Worse still, its people still have to contend with the burden of HIV/AIDS as this region has the largest population of people living with HIV worldwide. People with advanced HIV infection are vulnerable to a wide range of infections and malignancies that are “opportunistic” because they take advantage of a weakened immune system. One of the worst of these infections is Tuberculosis (TB). HIV and TB form a lethal combination, each speeding the other’s progress. HIV weakens the immune system. Someone who is HIV-positive and infected with TB bacilli is many times more likely to become sick with TB than a TB bacilli-infected HIV-negative person. In it’s own right, TB boasts of claiming the lives of the majority of HIV positive people thus causing an uneven impact worldwide with its incidence tripled in Sub Saharan Africa.In the 20th century scientists were able to control the spread and prevalence of TB using anti-TB drugs and an effective BCG vaccine.
With the advent of HIV this achievement is seriously threatened by the ‘re-emergence’ of the disease with renewed ‘vigor’ in especially resource-poor settings that are already facing very serious challenges from handling HIV alone. In the past, administration of anti-TB drugs using the DOTS therapy (Direct Observed Treatment Short course) was sufficient to cure TB. Of late Mycobacterium tuberculosis, the bacterium that causes TB, has evolved to include drug resistant strains as a result of inadequate treatment and poor adherence in some patients. These strains are classified as resistant to first line anti-TB drugs treatment (MDR-TB) and resistant to second line anti-TB drugs (XDR-TB).
While drug-resistant TB is generally treatable, it requires extensive chemotherapy (up to two years of treatment) with second-line anti-TB drugs which are much more costly than first-line drugs, and which may produce adverse drug reactions that are more severe, though manageable. Adherence to treatment is even more challenging when the patients are on both HIV and TB treatment concurrently thus increasing the likelihood of resistance. The sheer number of pills the patient has to take requires a lot of self-discipline to endure. In most of Africa diagnostic capabilities for drug resistant TB are missing. Most people with XDR-TB die before it’s realized that they do have this extremely resistant strain. Even when drug resistance is suspected, the drugs needed are hardly available. This leaves patients at the mercy of philanthropic organizations and foreign government initiatives.
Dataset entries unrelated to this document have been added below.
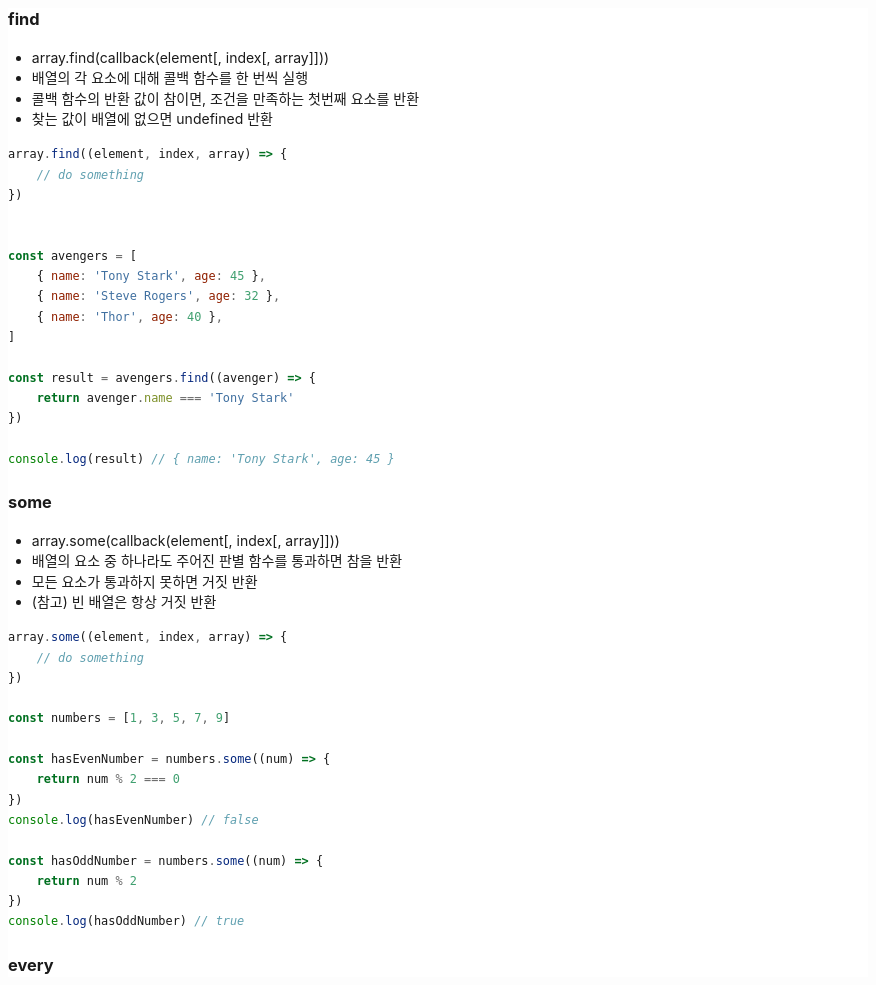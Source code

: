 ### find

- array.find(callback(element[, index[, array]]))
- 배열의 각 요소에 대해 콜백 함수를 한 번씩 실행
- 콜백 함수의 반환 값이 참이면, 조건을 만족하는 첫번째 요소를 반환
- 찾는 값이 배열에 없으면 undefined 반환

```javascript
array.find((element, index, array) => {
    // do something
})


const avengers = [
    { name: 'Tony Stark', age: 45 },
    { name: 'Steve Rogers', age: 32 },
    { name: 'Thor', age: 40 },
]

const result = avengers.find((avenger) => {
    return avenger.name === 'Tony Stark'
})

console.log(result) // { name: 'Tony Stark', age: 45 }
```

### some

- array.some(callback(element[, index[, array]]))
- 배열의 요소 중 하나라도 주어진 판별 함수를 통과하면 참을 반환
- 모든 요소가 통과하지 못하면 거짓 반환
- (참고) 빈 배열은 항상 거짓 반환

```javascript
array.some((element, index, array) => {
    // do something
})

const numbers = [1, 3, 5, 7, 9]

const hasEvenNumber = numbers.some((num) => {
    return num % 2 === 0
})
console.log(hasEvenNumber) // false

const hasOddNumber = numbers.some((num) => {
    return num % 2
})
console.log(hasOddNumber) // true
```

### every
There is an even greater need for government intervention in curbing the problem of few medical personnel trained to handle TB and HIV cases, not to mention attempts to improve collaboration between existing TB and HIV programmes. It is critical that everyone diagnosed with TB be tested for HIV and vice versa since each greatly impacts the other. HIV makes TB diagnosis more difficult as patients present with atypical symptoms and more severe forms of TB. The gravity of the menace TB poses to the health of HIV-positive persons, and its burden to our already overwhelmed health-care system cannot be over-emphasized. The emergence of extensively drug-resistant (XDR) TB, particularly in settings where many TB patients are also infected with HIV, poses a serious threat to existing TB control mechanisms and confirms the urgent need to make them stronger. Greater effort should therefore be put into creation of community TB care projects as this has been shown to mobilize civil societies and ensure political support and long-term sustainability for TB control programs. If this is not done, we risk overturning even the few achievements made in the fight against TB.